The original Synagogue was built in the 11th century by Rabbi Israel Pinkas, who gave the Synagogue its name. The story of how Pinkas found the money to build the Synagogue is a very strange one. Pinkas was a very poor man, so poor that he was unable to even feed his family properly for the holiday of Pesach (Passover), which was soon to be approaching. As he lay awake one night pondering his ill fortune, he heard a crash emanate from his front room. He went to investigate and found that his front window had been caved in. Wincing at the surprise expense, given his already severely limited means, the Rabbi began inspecting the window, and found the carcass of a small monkey, whose stomach was full of gold coins, lying in the middle of the broken glass. Evidently, the window had been broken by the monkey being thrown through it. The next morning, Rabbi Pinkas went out of his house to find out what had happenned, only to find the local goldsmith looking for his pet which had gone missing. When Rabbi Pinkas asked what animal the missing pet was, he was told that it was a monkey. Putting two and two together, Rabbi Pinkas immediately went home and picked up the body of the monkey, which was full of gold which he badly needed, and returned it to the goldsmith, ensuring that all of the gold was returned as well. Together, with the help of a confession by the goldsmith's servants, they pieced together what had happened. One measure of the quality of gold can be gained by biting it. The monkey saw the goldsmith biting gold every day and began to do the same, but whereas the goldsmith would simply bite the gold, the monkey would eat it. Eventually the monkey's stomach became full of gold and it died from malnutrition. The servants, on finding the monkey dead, played a trick on Rabbi Pinkas by tossing the monkey through his window, but, on impact, the monkey's stomach split, revealing the gold. The servants later confessed to this crime, and the goldsmith gave all of the gold in the monkey’s stomach to the Rabbi. The Rabbi was so happy that he used the gold to build the Pinkas Synagogue.
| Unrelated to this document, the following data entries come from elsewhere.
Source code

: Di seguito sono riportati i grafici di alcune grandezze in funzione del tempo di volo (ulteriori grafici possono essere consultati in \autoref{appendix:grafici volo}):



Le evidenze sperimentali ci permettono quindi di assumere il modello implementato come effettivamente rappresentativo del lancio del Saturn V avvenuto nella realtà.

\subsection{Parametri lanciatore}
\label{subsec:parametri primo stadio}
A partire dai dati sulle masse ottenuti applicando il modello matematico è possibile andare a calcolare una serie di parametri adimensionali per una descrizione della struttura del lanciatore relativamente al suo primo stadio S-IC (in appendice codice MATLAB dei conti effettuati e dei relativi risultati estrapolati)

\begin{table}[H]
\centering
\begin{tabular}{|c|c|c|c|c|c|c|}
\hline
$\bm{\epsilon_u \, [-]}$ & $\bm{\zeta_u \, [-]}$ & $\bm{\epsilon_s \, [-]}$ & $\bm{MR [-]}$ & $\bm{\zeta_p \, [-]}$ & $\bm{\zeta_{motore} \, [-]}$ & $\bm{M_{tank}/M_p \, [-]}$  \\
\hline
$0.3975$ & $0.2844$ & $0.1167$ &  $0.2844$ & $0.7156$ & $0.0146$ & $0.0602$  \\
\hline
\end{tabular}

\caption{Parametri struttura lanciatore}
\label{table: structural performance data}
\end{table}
In 1535, the ownership of the Synagogue passed to the Horowitz family. The Horowitz family was crushed in the scandal following the death of Diego Pirez. Pirez was a Portuguese man who circumcised himself, renamed himself Shlomo Molko and declared himself to be the Mashiach (Messiah). The Horowitz family were big supporters of Molko (Pirez), and when he was caught and burned at the stake by the Spanish Inquisition, they lost a lot of money and their position in society.

The Memorial

The Synagogue was closed during The Second World War, as the Jewish inhabitants of Prague were sent to their deaths in the Nazi concentration camps. Ten years after the end of the war, the Czech Jewish community, such as it was, that had returned decided to erect a memorial. They spent four years painting every single name, 77,000 in all, of the Jews of Bohemia and Moravia who had died in the Holocaust.
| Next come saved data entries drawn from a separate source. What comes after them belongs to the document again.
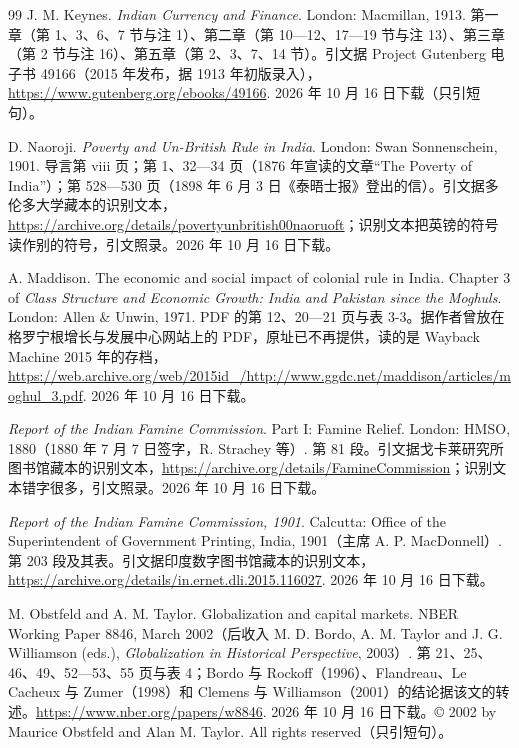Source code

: \begin{thebibliography}{99}
 J. M. Keynes. \emph{Indian Currency and Finance}. London: Macmillan, 1913. 第一章（第 1、3、6、7 节与注 1）、第二章（第 10—12、17—19 节与注 13）、第三章（第 2 节与注 16）、第五章（第 2、3、7、14 节）。引文据 Project Gutenberg 电子书 49166（2015 年发布，据 1913 年初版录入），\url{https://www.gutenberg.org/ebooks/49166}. 2026 年 10 月 16 日下载（只引短句）。

 D. Naoroji. \emph{Poverty and Un-British Rule in India}. London: Swan Sonnenschein, 1901. 导言第 viii 页；第 1、32—34 页（1876 年宣读的文章“The Poverty of India”）；第 528—530 页（1898 年 6 月 3 日《泰晤士报》登出的信）。引文据多伦多大学藏本的识别文本，\url{https://archive.org/details/povertyunbritish00naoruoft}；识别文本把英镑的符号读作别的符号，引文照录。2026 年 10 月 16 日下载。

 A. Maddison. The economic and social impact of colonial rule in India. Chapter 3 of \emph{Class Structure and Economic Growth: India and Pakistan since the Moghuls}. London: Allen \& Unwin, 1971. PDF 的第 12、20—21 页与表 3-3。据作者曾放在格罗宁根增长与发展中心网站上的 PDF，原址已不再提供，读的是 Wayback Machine 2015 年的存档，\url{https://web.archive.org/web/2015id_/http://www.ggdc.net/maddison/articles/moghul_3.pdf}. 2026 年 10 月 16 日下载。

 \emph{Report of the Indian Famine Commission}. Part I: Famine Relief. London: HMSO, 1880（1880 年 7 月 7 日签字，R. Strachey 等）. 第 81 段。引文据戈卡莱研究所图书馆藏本的识别文本，\url{https://archive.org/details/FamineCommission}；识别文本错字很多，引文照录。2026 年 10 月 16 日下载。

 \emph{Report of the Indian Famine Commission, 1901}. Calcutta: Office of the Superintendent of Government Printing, India, 1901（主席 A. P. MacDonnell）. 第 203 段及其表。引文据印度数字图书馆藏本的识别文本，\url{https://archive.org/details/in.ernet.dli.2015.116027}. 2026 年 10 月 16 日下载。

 M. Obstfeld and A. M. Taylor. Globalization and capital markets. NBER Working Paper 8846, March 2002（后收入 M. D. Bordo, A. M. Taylor and J. G. Williamson (eds.), \emph{Globalization in Historical Perspective}, 2003）. 第 21、25、46、49、52—53、55 页与表 4；Bordo 与 Rockoff（1996）、Flandreau、Le Cacheux 与 Zumer（1998）和 Clemens 与 Williamson（2001）的结论据该文的转述。\url{https://www.nber.org/papers/w8846}. 2026 年 10 月 16 日下载。© 2002 by Maurice Obstfeld and Alan M. Taylor. All rights reserved（只引短句）。


\end{thebibliography}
Unfortunately, by this point, Czechoslovakia was in the grip of Communism, and the Soviets tried to recast the Holocaust as a mass murder of anti-fascists. In 1967, after The Six Day War, every Communist state, with the exception of Romania, severed diplomatic ties with Israel. Jews inside the Communist states were regularly persecuted as Zionist collaborators and in 1968, in the ultimate insult, the walls of the Pinkas Synagogue, which had taken four years to inscribe, were whitewashed.

The Communists claimed that this was due to leakages and essential repair work, but whatever the reason, this was seen as the ultimate attempt by the Communists to recast the victims of the Holocaust and take away the Jewish aspect of it.

In 1989, after Communism fell in The Velvet Revolution, Vaclav Havel was elected President of Czechoslovakia. His first act as President was to commission the names to be rewritten on the walls of the Pinkas Synagogue. Finally, in 1996, on Yom HaShoah, the Jewish Holocaust Memorial Day, the Synagogue was reopened as a permanent memorial. Although the names had to be rewritten after the 2002 flood, the memorial has remained to this day.

In 1997, American Secretary of State Madeleine Albright came to Prague and visited the Pinkas Synagogue, and, in doing so, found the names of her grandparents written on the walls, thus discovering her Jewish heritage. Many people feel that this is too cinematic to be true, and that the event was staged. The fact that there are 77,000 names on the walls does make randomly finding two seem all the more improbable, but many still maintain that the story is true.